Signed by Rakiya Yusuf, Director of the Payments System Supervision Department of the CBN, the directive updates a previous policy introduced in September 2024 and addresses persistent outages linked to reliance on a single transaction channel. Under the new rule, every PoS terminal must be configured to maintain active connections with both of Nigeria’s licensed payment aggregators — the Nigeria Inter-Bank Settlement System (NIBSS) and Unified Payment Services Limited (UPSL) — ensuring automatic failover in the event that one network experiences technical difficulties. 

According to the circular, the one-month compliance window begins from the date of issue, giving operators until mid-January 2026 to complete integration work, conduct rigorous testing, and demonstrate functionality under the dual-connectivity framework.

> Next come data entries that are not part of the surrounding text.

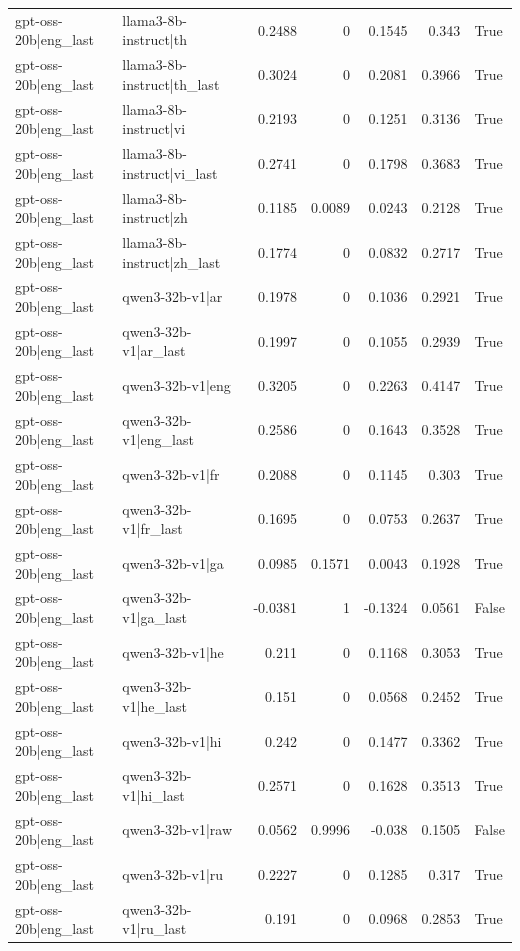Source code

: \begin{table}
\begin{tabular}{l l r r r r l}
gpt-oss-20b|eng_last & llama3-8b-instruct|th & 0.2488 & 0 & 0.1545 & 0.343 & True \\
gpt-oss-20b|eng_last & llama3-8b-instruct|th_last & 0.3024 & 0 & 0.2081 & 0.3966 & True \\
gpt-oss-20b|eng_last & llama3-8b-instruct|vi & 0.2193 & 0 & 0.1251 & 0.3136 & True \\
gpt-oss-20b|eng_last & llama3-8b-instruct|vi_last & 0.2741 & 0 & 0.1798 & 0.3683 & True \\
gpt-oss-20b|eng_last & llama3-8b-instruct|zh & 0.1185 & 0.0089 & 0.0243 & 0.2128 & True \\
gpt-oss-20b|eng_last & llama3-8b-instruct|zh_last & 0.1774 & 0 & 0.0832 & 0.2717 & True \\
gpt-oss-20b|eng_last & qwen3-32b-v1|ar & 0.1978 & 0 & 0.1036 & 0.2921 & True \\
gpt-oss-20b|eng_last & qwen3-32b-v1|ar_last & 0.1997 & 0 & 0.1055 & 0.2939 & True \\
gpt-oss-20b|eng_last & qwen3-32b-v1|eng & 0.3205 & 0 & 0.2263 & 0.4147 & True \\
gpt-oss-20b|eng_last & qwen3-32b-v1|eng_last & 0.2586 & 0 & 0.1643 & 0.3528 & True \\
gpt-oss-20b|eng_last & qwen3-32b-v1|fr & 0.2088 & 0 & 0.1145 & 0.303 & True \\
gpt-oss-20b|eng_last & qwen3-32b-v1|fr_last & 0.1695 & 0 & 0.0753 & 0.2637 & True \\
gpt-oss-20b|eng_last & qwen3-32b-v1|ga & 0.0985 & 0.1571 & 0.0043 & 0.1928 & True \\
gpt-oss-20b|eng_last & qwen3-32b-v1|ga_last & -0.0381 & 1 & -0.1324 & 0.0561 & False \\
gpt-oss-20b|eng_last & qwen3-32b-v1|he & 0.211 & 0 & 0.1168 & 0.3053 & True \\
gpt-oss-20b|eng_last & qwen3-32b-v1|he_last & 0.151 & 0 & 0.0568 & 0.2452 & True \\
gpt-oss-20b|eng_last & qwen3-32b-v1|hi & 0.242 & 0 & 0.1477 & 0.3362 & True \\
gpt-oss-20b|eng_last & qwen3-32b-v1|hi_last & 0.2571 & 0 & 0.1628 & 0.3513 & True \\
gpt-oss-20b|eng_last & qwen3-32b-v1|raw & 0.0562 & 0.9996 & -0.038 & 0.1505 & False \\
gpt-oss-20b|eng_last & qwen3-32b-v1|ru & 0.2227 & 0 & 0.1285 & 0.317 & True \\
gpt-oss-20b|eng_last & qwen3-32b-v1|ru_last & 0.191 & 0 & 0.0968 & 0.2853 & True \\

\end{tabular}
\end{table}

This requirement extends to all participants in the PoS ecosystem, including banks and non-bank financial institutions, payment aggregators, processors and terminal service providers, as well as any third parties responsible for maintaining PoS networks. 

The CBN has stated that the dual-connectivity mandate is intended to eliminate the widespread PoS downtime that has disrupted business activities across Nigeria in recent years, particularly in retail markets and small-scale commerce where reliable electronic payments are essential. By reducing dependence on a single aggregator, the regulator expects a more stable payment environment that enhances consumer confidence and supports economic activity, especially for micro, small and medium-sized enterprises (MSMEs) that rely heavily on card and electronic transactions. 

As part of the implementation process, the central bank has also outlined reporting and testing obligations for network operators and aggregators. Licensed entities such as NIBSS and UPSL are required to collaborate with regulated institutions to carry out periodic redundancy and failover tests to confirm that systems can seamlessly switch between channels without service interruption. In the event of any outage or network degradation, the circular mandates that such incidents be reported promptly, with detailed reports submitted to the CBN within 24 hours outlining causes, impacts and corrective measures taken. 

Payment industry analysts have welcomed the directive as a critical step toward addressing chronic PoS failures that have undermined digital payment adoption in Nigeria. Merchants and consumers have frequently complained about transaction declines, errors and processing delays that occur when systems routed through a single network go offline. By enforcing dual connectivity, the CBN seeks to mitigate these vulnerabilities and strengthen the robustness of the payments ecosystem. 

The move also builds on earlier regulatory actions by the CBN aimed at sanitising the PoS landscape and enhancing oversight. In August 2025, the apex bank mandated geo-tagging of all PoS terminals to improve traceability and security, a step designed to curb fraud and enable real-time monitoring of point-of-sale activity across the country. 

In its statement accompanying the new directive, the CBN emphasised that the dual-connectivity rule is a necessary evolution of its regulatory framework to ensure that electronic payments are reliable, efficient and resilient to disruptions. The central bank also stressed that full compliance is mandatory and that regulated entities should prioritise the required technical upgrades to avoid possible sanctions or restrictions on operations. 

The nationwide rollout of the dual connectivity mandate comes at a time when digital payments continue to expand rapidly in Nigeria, with PoS terminals remaining a central pillar of financial inclusion and commerce. By strengthening the backbone of electronic transaction systems, the CBN hopes to sustain growth in digital finance, support economic participation across demographics, and reduce the economic losses associated with payment failures.